Why Einstein might call Big Data “spooky”?



Human beings, and scientists in particular, are conditioned to look for causes. One of the most brilliant scientists of our time, Einstein, had his nemesis in what we call quantum mechanics (or quantum physics as it is also sometimes called). This is the study of the smallest particles known to man. Einstein’s theory of relativity and quantum theory are – in many ways – contradictions, which have still not been satisfactorily reconciled into one cohesive theory.
For example, at the quantum level, one particle can potentially be at two places at the same time! It defies all logic and yet it is possible. If you look at a nanoparticle, it can change from a wave form to a point. This is observable in the lab. Other types of strange behavior of these smallest nanoparticles – which in turn make up all things big and small - has been known for a long time and can be replicated. There is little doubt that this strangeness actually occurs.
Einstein himself called quantum mechanics “spooky” because we could all see what was happening, but were unable to explain how it is happening. Today, these issues are still unresolved.
How does this relate to Big Data? To understand this, let’s consider:
Until recently we lived in the era of “Small Data” which was characterized by the premise of exactitude. Databases were built to very specific formats and rules, so that they could be relied upon to retrieve accurate results which perfectly matched the queries we applied against such data. If you used a spreadsheet to compute data, this is what you did. Data was smaller in size – because among other things, computing and storage costs were very high. This in turn meant that databases had to be precise in order to be useful. Databases tended to answer the causal question: What is happening and why? It took time to use data this way and actionable intelligence was, in some cases, delayed. But, that was the cost of using small data and applying data analytics to it.
Today, the costs of data storage have shrunk dramatically. Computing power is enormous and climbing. Enter the era of “Big Data”.
One of the earlier examples of Big Data was in healthcare (as Viktor Mayer-Schönberger and Kenneth Cukier point out in their bestseller “Big Data”). Back in 2007, the CDC would go through precise collection of data points, aggregate them and then use that data to keep track of the spread of flu among the states. They had been doing the same thing for a while. All of this took time, data had to be collected from doctors’ offices and hospitals and by the time the CDC statistics were compiled and published, weeks went by and the data was sometimes already too old.

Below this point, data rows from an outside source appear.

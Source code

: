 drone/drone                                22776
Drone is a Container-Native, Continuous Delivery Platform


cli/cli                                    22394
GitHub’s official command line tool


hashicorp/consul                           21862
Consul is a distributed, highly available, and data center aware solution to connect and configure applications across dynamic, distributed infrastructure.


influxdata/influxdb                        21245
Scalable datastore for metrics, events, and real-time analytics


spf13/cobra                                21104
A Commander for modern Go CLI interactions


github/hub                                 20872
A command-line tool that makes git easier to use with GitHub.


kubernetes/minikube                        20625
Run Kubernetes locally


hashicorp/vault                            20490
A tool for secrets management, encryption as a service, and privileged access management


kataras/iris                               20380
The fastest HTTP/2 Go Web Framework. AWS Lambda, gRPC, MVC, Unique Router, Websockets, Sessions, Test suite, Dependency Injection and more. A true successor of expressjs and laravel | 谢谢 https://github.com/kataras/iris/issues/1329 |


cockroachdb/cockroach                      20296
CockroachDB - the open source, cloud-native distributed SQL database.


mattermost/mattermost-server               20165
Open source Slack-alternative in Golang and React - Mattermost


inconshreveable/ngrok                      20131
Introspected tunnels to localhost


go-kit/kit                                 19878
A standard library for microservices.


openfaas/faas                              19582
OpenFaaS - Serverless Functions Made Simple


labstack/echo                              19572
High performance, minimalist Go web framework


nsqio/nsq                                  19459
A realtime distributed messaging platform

Around that time, Google was testing its algorithms and mathematical models to test search terms. They found that when users search for 45 terms in specific combinations – that became a predictor of the flu and was closely mapping the CDC data. Just like the CDC, Google too could now predict how flu was spreading nationwide, but unlike the CDC, their data was real-time! And Google did not have to go to doctors’ offices to get data, they extrapolated it from their users’ searches.
Google’s data model was not built on the concept of exactitude. Rather it was based on the use of patterns and correlations to tell us what was happening, not necessarily – how it was happening.
The Bureau of Labor is responsible for computing CPI or the Consumer Price Index. To do this, they employ thousands of people who report approximately 80,000 prices on everything from home rentals to the cost of airline tickets and everything in between. Many things are dependent on CPI including wages, social security amounts etc. CPI is very important. Again, by the time these numbers come out, they too are already old.
Then, two economists from MIT came up with a Big Data solution for CPI. They collected data on 500,000 products in the US – many more than the Bureau of Labor was collecting - and did so only using the web. Admittedly, their data was “messy” in that it was not exact – but it was possible to figure out a CPI equivalent much more quickly. And because they had much more data, any individual anomalies were less meaningful. This project is now a commercial venture and everyday thousands of financial institutions are making decisions based on this work.
In that sense, Big Data is the equivalent of quantum mechanics in this storyline. We can see what is happening, but don’t really know (or maybe even care) how it is exactly happening? The price of getting actionable intelligence in a timely way, is an absence of the precise causal questions and answers. Many are still uncomfortable with this lack of preciseness, and this is only the 2nd or 3rd inning of the Big Data story.  More discomfort is in store.
Today, a significant percentage of the trades on Wall Street are driven by computerized Big Data orders. Healthcare, retail, airlines, hotels – almost everything you can imagine – is being impacted by Big Data. We haven’t seen nothing yet.
In the era of Small Data, accuracy was preeminent because only small data sets were possible and had to be exact. But, as we delve deeper and deeper into this new world of Big Data, we are all making a tradeoff: the quality of the information becomes less important because the volume of the data evens things out. It is the speed of decision-making and the new insights we are learning which are becoming paramount, and all this is being revolutionized by Big Data driven by patterns and correlations.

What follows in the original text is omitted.